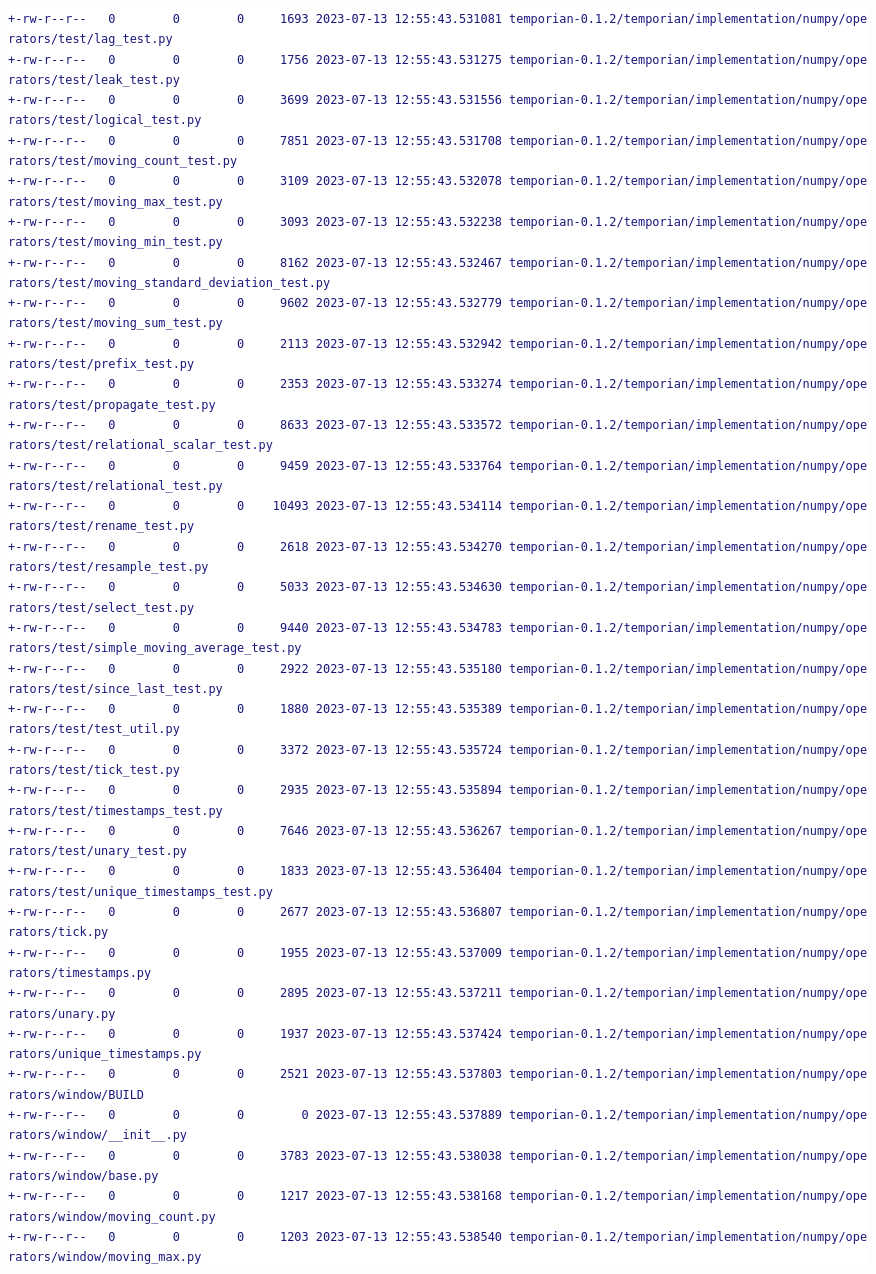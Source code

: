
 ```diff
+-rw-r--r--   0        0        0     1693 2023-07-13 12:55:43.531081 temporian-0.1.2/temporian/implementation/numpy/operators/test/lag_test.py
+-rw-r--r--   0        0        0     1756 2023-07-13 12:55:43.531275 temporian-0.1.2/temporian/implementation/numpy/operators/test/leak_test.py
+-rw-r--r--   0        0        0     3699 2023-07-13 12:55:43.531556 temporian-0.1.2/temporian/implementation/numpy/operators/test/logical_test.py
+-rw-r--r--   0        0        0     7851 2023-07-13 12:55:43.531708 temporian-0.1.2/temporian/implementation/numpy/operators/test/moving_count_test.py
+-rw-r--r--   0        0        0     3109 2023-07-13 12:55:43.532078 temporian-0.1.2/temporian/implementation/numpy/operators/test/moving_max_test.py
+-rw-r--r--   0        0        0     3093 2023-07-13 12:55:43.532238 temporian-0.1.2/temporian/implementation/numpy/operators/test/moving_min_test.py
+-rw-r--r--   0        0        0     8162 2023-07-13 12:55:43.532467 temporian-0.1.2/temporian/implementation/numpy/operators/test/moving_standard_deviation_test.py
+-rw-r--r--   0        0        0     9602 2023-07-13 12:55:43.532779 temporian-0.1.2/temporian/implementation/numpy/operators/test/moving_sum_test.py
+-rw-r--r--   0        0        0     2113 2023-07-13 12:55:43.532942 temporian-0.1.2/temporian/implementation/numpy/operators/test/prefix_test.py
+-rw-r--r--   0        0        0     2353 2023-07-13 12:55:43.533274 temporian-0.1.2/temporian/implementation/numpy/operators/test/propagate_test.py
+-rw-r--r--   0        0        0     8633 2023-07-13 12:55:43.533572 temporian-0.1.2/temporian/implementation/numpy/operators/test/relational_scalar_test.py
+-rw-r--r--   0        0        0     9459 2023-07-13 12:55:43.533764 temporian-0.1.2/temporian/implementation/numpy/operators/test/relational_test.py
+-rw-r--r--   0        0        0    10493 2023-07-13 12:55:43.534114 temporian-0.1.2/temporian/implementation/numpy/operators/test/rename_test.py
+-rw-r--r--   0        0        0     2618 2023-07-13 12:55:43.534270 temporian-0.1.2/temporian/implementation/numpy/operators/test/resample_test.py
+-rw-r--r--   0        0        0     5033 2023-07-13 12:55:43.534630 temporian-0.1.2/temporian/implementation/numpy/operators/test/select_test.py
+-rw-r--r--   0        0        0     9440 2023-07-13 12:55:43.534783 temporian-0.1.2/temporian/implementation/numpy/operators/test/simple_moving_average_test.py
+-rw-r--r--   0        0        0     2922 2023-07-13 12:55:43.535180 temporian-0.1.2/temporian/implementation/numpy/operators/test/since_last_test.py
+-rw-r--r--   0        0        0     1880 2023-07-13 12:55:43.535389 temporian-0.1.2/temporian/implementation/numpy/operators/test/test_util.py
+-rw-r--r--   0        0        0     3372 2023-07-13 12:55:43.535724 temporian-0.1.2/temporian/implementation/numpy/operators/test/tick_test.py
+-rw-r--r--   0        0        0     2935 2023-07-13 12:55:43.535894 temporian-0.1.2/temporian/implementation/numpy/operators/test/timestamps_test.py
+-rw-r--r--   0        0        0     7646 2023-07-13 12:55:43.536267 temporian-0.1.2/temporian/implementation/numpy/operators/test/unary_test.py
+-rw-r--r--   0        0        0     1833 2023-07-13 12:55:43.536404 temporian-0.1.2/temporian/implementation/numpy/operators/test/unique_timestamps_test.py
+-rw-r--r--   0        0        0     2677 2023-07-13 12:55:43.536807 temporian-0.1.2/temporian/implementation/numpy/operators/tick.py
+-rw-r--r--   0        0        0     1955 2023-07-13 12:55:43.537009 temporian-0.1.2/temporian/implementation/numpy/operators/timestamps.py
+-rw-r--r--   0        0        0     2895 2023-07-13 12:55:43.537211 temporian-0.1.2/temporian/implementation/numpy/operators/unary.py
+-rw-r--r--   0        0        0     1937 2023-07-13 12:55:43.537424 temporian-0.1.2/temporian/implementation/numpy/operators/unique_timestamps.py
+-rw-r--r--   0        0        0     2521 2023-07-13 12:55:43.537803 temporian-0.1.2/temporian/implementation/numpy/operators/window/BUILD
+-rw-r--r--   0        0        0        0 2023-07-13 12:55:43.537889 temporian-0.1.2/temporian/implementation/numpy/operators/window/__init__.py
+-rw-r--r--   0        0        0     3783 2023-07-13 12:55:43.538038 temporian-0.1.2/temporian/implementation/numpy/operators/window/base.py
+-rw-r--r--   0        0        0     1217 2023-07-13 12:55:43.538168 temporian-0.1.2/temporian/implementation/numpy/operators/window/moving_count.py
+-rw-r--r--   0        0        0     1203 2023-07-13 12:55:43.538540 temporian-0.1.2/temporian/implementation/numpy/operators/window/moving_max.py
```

### [TASK DESCRIPTION]
Filter the data above down to lines with the word "window", and copy them.

### [SOLUTION TO THIS PROBLEM]
+-rw-r--r--   0        0        0     2521 2023-07-13 12:55:43.537803 temporian-0.1.2/temporian/implementation/numpy/operators/window/BUILD
+-rw-r--r--   0        0        0        0 2023-07-13 12:55:43.537889 temporian-0.1.2/temporian/implementation/numpy/operators/window/__init__.py
+-rw-r--r--   0        0        0     3783 2023-07-13 12:55:43.538038 temporian-0.1.2/temporian/implementation/numpy/operators/window/base.py
+-rw-r--r--   0        0        0     1217 2023-07-13 12:55:43.538168 temporian-0.1.2/temporian/implementation/numpy/operators/window/moving_count.py
+-rw-r--r--   0        0        0     1203 2023-07-13 12:55:43.538540 temporian-0.1.2/temporian/implementation/numpy/operators/window/moving_max.py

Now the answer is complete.